Let’s look at that first part, the information the voter provides on their ballot.
The type of information you’re likely most used to is selecting one candidate. Two voting methods use this type of information: plurality voting and single-non-transferable vote. You’re probably used to plurality voting. But note that two voting methods use that type of data. The information that you provide on your ballot doesn’t determine the voting method in and of itself. A voting method is a combination of all three components.
A ballot may instead ask you to choose some number of candidates greater than one or it may ask you to choose as many candidates as you want. Still, there’s more. A ballot may ask you to rank candidates. It may ask you to rank your top three or it may ask you to rank as many candidates as you want. Voting methods that use this type of data are called ordinal methods.
Another type of expression — also the most expressive — is to score/rate candidates on a scale. The scale could go from zero to five or zero to a hundred. Grades such as letters can even be used. Methods that use this kind of data are called cardinal methods. The method where you can choose as many candidates as you want, such as with approval voting, is technically a cardinal method too. It just has a two-interval scale for each candidate: 0–1.
Finally, if you really want to get creative you could use a combination of different types of information or use multiple layers of data collection. An example might be to ask you to vote once for a party and another time for a candidate. Another example is a voting method that asks you to provide information at one time and then come back and provide information again at another time, typically with a different set of options. A runoff is a good example.
Now that you have the data, you have to do something with it. And even more than the previous part, you have limitless options.
An algorithm is just a formula that you use to process information. These formulas range from really simple to extremely complex.
The simplest process you can do with ballot information is to just add up selections. The voters chose some candidates and you’re just adding them up and ordering them from most to fewest votes. A number of methods use this straightforward summation approach, including plurality voting, cumulative voting, single-non-transferable vote, and approval voting.
If you have rankings of candidates, then you have other options. You can translate those rankings into values based on how highly voters ranked candidates on their ballot. For example, you could make every first ranking equal two points, every second ranking equal one point, and every third ranking equal zero points. The Borda Count method does this type of calculation.

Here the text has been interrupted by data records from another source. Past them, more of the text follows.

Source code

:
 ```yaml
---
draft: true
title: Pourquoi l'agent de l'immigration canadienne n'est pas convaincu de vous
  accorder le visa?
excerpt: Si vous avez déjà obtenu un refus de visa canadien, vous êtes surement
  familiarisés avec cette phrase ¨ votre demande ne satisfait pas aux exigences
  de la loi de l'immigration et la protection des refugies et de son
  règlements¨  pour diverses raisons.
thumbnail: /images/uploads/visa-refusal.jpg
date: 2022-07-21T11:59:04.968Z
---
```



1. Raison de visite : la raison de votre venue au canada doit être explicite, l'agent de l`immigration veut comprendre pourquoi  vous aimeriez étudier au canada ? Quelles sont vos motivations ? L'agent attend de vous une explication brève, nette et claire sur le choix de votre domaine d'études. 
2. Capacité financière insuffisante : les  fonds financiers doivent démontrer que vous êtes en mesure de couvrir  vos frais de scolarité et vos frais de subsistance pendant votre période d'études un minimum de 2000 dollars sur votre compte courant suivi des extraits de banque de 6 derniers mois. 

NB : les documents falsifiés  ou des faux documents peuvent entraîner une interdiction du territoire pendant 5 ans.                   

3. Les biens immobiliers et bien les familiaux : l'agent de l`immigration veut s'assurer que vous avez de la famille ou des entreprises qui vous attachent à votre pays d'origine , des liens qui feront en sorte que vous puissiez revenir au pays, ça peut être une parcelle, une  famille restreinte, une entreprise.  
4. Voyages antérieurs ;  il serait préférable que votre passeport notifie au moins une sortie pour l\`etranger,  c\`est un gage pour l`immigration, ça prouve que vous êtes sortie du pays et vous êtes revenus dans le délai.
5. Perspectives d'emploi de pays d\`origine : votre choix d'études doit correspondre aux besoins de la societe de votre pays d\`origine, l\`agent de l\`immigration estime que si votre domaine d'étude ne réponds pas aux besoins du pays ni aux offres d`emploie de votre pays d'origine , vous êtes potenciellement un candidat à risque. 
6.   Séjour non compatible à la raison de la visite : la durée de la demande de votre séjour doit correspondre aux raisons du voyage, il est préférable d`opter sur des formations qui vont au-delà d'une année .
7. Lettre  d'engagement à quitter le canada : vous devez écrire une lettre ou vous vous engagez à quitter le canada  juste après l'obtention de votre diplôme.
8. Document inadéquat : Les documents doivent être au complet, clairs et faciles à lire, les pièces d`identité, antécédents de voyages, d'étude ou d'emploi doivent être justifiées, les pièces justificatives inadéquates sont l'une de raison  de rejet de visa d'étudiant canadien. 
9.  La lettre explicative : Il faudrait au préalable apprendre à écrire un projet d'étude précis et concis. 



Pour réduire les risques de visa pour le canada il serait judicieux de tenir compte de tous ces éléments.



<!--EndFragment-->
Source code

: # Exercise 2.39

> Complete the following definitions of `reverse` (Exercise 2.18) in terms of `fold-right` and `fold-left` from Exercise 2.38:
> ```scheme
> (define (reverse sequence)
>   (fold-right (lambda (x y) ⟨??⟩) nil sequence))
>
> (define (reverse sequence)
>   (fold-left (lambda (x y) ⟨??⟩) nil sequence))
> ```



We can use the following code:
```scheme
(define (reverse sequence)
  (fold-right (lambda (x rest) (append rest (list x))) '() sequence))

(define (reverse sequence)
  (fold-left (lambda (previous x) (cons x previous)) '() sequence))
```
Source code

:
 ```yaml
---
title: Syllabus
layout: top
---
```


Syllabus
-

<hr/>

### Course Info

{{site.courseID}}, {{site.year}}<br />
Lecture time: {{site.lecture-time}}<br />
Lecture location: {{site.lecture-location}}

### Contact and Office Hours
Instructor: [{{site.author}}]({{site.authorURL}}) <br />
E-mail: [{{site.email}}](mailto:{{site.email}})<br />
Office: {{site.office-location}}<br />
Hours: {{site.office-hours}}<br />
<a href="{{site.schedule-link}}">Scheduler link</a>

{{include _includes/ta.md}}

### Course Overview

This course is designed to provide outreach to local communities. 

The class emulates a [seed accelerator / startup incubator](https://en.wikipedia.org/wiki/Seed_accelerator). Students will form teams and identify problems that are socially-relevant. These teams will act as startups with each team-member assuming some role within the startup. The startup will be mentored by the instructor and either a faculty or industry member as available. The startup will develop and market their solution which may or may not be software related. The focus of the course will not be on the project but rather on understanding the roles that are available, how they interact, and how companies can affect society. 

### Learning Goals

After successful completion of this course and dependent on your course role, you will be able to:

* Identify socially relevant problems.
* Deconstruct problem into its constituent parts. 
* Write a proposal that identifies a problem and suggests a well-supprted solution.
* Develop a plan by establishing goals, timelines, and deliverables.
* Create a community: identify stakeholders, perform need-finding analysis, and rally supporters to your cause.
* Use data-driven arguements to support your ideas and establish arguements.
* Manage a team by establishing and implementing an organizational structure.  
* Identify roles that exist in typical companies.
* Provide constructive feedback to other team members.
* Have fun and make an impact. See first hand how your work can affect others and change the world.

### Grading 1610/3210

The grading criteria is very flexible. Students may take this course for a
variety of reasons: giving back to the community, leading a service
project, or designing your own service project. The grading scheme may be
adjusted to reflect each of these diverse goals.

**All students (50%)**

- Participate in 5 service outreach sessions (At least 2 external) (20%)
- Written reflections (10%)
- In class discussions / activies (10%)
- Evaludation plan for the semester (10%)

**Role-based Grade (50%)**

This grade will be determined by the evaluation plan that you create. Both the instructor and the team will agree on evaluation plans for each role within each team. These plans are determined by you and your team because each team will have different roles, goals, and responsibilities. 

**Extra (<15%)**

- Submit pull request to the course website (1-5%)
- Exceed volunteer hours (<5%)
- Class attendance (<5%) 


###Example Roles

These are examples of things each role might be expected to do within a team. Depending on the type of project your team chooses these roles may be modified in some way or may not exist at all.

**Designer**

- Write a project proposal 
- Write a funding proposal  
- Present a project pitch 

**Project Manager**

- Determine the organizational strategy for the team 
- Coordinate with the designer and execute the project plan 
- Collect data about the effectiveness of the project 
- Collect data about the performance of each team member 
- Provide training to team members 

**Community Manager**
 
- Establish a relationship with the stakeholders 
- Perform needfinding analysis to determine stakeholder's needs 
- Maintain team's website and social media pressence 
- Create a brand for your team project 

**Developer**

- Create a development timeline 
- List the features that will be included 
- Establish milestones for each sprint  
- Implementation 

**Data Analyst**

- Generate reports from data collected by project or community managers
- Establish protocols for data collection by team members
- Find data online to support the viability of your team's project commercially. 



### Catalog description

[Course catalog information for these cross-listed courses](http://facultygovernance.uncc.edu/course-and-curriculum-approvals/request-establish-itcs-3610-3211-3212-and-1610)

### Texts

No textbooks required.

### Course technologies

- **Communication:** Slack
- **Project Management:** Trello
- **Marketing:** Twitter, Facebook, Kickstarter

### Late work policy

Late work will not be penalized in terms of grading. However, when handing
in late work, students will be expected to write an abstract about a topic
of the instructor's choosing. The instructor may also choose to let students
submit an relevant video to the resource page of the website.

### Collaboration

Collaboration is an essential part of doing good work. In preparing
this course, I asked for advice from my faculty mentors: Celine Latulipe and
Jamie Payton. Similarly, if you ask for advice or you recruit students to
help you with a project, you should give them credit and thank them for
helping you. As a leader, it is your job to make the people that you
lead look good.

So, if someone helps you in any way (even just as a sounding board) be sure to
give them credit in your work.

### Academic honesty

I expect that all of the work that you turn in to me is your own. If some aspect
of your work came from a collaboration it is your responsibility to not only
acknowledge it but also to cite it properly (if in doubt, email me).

Another operation you can do with rankings are to simulate pairwise comparisons, like a round-robin tournament. If you wanted to know who could beat everyone — if that candidate existed — this type of operation could give you that answer. Another operation you could do with ordinal data would be to knock off candidates and simulate runoffs. Voting methods can do this in a number of ways, but one popular method — instant runoff voting — uses this operation to sequentially knock out candidates with the fewest first-choice votes. A multi-winner method called single-transferable vote does this alongside a quota threshold to determine who is elected during these rounds.
There are many operations you could do with scoring data. You can add them up, take a mean, take a median, or any number of other operations. Technically, you could do anything with scoring data as you could with ordinal data. This type of data is very flexible.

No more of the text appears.